A second major bottleneck was voiceover generation. Previously, TTS synthesis happened after imagery was composited — a sequential dependency that stalled the entire pipeline waiting on ElevenLabs API calls.

In the new engine, voiceover synthesis is kicked off in parallel with scene imagery generation the moment a job is submitted. By the time the final visual frame is composited, the audio track is already fully rendered and waiting. This alone shaved an average of 4.2 minutes off every job regardless of length.

Smart Frame Caching

The third pillar of the new engine is a perceptual frame cache. If two scenes share very similar visual elements — same background, same avatar model, same lighting — Velora now reuses pre-computed frame data instead of re-rendering from scratch. Our perceptual hashing algorithm compares scenes at the semantic level, not pixel-by-pixel, which means meaningful re-use even when scenes aren't identical.

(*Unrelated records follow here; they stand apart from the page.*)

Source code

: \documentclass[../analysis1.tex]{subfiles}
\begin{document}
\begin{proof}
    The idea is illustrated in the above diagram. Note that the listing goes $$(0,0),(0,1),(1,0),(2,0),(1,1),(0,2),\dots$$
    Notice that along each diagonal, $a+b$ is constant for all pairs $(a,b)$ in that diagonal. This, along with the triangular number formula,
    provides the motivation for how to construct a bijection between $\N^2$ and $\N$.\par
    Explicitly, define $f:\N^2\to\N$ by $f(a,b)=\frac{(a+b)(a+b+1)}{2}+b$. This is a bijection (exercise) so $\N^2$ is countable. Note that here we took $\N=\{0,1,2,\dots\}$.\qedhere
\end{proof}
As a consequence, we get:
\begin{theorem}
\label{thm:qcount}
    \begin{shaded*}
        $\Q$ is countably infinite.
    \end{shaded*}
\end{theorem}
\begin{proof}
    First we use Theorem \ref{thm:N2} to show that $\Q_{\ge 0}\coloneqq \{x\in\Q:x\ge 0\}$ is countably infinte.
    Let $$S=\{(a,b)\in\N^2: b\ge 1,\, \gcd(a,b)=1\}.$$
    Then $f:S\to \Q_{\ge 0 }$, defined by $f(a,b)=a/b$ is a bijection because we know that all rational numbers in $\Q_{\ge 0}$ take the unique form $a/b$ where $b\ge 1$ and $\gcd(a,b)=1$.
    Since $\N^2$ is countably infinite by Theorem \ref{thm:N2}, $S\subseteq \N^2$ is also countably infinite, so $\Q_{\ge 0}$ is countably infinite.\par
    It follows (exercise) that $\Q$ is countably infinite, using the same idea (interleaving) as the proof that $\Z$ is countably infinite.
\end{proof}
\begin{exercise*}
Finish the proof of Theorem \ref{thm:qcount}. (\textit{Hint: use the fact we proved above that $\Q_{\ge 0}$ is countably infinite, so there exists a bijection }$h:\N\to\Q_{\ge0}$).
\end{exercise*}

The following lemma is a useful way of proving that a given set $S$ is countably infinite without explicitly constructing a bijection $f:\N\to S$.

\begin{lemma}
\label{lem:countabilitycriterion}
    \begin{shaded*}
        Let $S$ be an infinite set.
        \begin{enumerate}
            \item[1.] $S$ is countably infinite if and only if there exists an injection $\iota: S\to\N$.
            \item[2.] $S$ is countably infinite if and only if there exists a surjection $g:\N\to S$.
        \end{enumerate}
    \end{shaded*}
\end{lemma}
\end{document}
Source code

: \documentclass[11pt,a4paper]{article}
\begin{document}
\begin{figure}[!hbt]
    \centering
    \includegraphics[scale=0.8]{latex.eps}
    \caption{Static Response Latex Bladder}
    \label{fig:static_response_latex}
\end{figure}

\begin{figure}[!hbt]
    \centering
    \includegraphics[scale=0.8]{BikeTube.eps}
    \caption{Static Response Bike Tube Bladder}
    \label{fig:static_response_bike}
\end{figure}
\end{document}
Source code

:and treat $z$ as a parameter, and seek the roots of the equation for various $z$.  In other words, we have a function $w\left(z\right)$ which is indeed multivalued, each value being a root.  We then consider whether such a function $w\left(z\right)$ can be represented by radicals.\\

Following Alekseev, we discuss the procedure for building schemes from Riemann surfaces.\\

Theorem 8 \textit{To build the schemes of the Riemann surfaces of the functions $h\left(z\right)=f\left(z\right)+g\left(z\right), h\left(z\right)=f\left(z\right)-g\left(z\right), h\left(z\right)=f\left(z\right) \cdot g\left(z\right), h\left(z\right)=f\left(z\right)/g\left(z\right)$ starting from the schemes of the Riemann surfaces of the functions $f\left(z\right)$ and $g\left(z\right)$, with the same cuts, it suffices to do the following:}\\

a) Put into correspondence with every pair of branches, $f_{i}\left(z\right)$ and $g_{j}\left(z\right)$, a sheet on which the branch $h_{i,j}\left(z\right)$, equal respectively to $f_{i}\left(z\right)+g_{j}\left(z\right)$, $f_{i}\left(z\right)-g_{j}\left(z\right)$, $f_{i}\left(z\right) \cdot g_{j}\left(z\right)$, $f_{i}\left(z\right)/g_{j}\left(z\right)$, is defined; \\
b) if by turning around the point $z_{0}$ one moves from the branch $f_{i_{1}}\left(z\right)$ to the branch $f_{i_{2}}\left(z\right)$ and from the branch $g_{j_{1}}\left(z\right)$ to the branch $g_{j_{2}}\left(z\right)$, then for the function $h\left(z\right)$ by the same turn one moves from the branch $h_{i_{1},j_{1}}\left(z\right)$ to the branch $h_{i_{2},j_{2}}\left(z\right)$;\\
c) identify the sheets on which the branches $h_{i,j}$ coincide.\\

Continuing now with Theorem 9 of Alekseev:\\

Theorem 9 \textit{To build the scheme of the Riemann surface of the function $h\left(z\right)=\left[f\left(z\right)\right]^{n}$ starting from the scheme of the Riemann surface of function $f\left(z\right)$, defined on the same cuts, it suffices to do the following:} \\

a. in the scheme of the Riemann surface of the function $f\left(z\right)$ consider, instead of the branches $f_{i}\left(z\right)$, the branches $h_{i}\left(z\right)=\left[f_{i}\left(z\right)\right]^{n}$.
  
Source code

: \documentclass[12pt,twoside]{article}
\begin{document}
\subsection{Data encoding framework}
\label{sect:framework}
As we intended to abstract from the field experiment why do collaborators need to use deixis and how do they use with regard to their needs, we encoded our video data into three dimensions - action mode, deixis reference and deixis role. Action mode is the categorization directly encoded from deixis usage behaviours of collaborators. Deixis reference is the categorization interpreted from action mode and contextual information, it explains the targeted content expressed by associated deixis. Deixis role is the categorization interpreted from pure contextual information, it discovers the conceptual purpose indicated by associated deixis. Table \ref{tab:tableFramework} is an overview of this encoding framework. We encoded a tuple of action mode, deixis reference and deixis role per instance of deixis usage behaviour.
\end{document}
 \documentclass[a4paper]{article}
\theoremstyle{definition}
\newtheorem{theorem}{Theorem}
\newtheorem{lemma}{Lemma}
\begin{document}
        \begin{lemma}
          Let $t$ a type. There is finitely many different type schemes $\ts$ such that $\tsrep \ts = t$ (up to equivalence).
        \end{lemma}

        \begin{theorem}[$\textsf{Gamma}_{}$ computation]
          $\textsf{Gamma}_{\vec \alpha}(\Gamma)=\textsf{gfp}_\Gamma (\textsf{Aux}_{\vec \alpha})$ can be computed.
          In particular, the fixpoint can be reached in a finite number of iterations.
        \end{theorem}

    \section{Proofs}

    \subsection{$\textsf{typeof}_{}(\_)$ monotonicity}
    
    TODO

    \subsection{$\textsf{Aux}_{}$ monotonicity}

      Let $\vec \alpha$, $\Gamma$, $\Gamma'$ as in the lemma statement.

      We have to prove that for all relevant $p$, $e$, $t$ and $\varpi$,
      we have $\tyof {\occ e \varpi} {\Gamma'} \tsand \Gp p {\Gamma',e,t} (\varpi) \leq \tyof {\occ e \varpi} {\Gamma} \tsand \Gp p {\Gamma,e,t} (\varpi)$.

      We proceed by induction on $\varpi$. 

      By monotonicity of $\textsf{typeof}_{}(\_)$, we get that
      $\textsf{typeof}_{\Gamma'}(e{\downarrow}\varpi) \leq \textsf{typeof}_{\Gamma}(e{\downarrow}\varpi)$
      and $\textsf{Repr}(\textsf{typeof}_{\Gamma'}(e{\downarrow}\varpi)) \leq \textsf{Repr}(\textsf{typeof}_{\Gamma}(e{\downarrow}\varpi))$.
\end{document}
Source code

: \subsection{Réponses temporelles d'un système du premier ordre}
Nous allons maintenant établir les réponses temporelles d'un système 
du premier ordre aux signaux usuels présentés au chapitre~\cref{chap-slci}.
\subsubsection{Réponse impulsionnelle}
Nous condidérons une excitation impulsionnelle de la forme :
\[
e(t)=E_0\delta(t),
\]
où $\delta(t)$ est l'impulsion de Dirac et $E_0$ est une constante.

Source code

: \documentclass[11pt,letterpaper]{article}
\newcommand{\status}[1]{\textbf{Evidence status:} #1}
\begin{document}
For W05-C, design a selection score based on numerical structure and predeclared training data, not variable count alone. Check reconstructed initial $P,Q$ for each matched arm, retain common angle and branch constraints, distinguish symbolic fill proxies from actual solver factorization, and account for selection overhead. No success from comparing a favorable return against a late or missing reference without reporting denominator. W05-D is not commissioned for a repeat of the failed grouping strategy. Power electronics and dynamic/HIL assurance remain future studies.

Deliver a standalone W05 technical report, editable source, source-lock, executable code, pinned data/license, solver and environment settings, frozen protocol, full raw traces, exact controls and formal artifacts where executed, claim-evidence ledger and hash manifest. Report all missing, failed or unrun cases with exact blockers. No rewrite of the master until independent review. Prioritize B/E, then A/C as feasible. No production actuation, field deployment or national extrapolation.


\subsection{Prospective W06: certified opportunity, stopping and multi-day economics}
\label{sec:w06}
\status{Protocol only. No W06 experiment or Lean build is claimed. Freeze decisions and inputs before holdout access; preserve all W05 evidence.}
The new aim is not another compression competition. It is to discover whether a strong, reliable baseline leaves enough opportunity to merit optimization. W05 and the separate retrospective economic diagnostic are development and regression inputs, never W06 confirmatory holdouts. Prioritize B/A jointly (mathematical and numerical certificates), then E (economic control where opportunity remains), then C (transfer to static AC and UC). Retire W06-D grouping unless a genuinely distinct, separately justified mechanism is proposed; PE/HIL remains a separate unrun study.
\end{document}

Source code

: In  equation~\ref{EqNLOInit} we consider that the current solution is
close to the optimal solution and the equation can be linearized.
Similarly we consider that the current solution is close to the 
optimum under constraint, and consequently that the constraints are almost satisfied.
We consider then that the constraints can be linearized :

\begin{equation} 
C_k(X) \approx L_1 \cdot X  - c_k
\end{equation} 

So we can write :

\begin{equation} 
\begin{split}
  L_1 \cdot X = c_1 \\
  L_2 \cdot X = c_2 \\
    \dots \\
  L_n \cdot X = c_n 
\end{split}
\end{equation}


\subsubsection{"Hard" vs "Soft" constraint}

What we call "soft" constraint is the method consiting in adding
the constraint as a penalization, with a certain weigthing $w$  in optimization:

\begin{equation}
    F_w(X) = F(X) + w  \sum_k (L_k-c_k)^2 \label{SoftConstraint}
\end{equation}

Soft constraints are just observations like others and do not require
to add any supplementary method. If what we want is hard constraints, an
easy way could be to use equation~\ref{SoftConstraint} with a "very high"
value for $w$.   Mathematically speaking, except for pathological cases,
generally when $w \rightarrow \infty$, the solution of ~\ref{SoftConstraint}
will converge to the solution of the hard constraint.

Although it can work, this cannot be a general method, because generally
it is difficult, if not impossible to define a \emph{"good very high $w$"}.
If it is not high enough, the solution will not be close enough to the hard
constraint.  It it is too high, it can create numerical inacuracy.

In real-world creator projects, average cache hit rates are sitting at 22–31%, which translates directly into skipped compute cycles and faster delivery.

Real-World Results

After rolling out to 100% of production traffic over a two-week canary period, the numbers confirm what our internal testing predicted:

Average render time for 5-min videos: 3.1 min → 1.9 min (−39%)
Average render time for 30-min videos: 41 min → 24.4 min (−40%)
P99 tail latency reduced from 68 min → 38 min
GPU utilization efficiency increased from 61% → 89%
Compute cost per job reduced by ~28% despite higher parallelism

What's Next

PSG v2 is already in development. The next iteration will introduce predictive pre-warming — spinning up GPU workers before a creator even hits "Generate" based on behavioral signals. We're also exploring streaming delivery, where completed scenes begin downloading to the creator's browser while later scenes are still rendering. Our target is sub-60-second delivery for 5-minute videos by Q3 2026.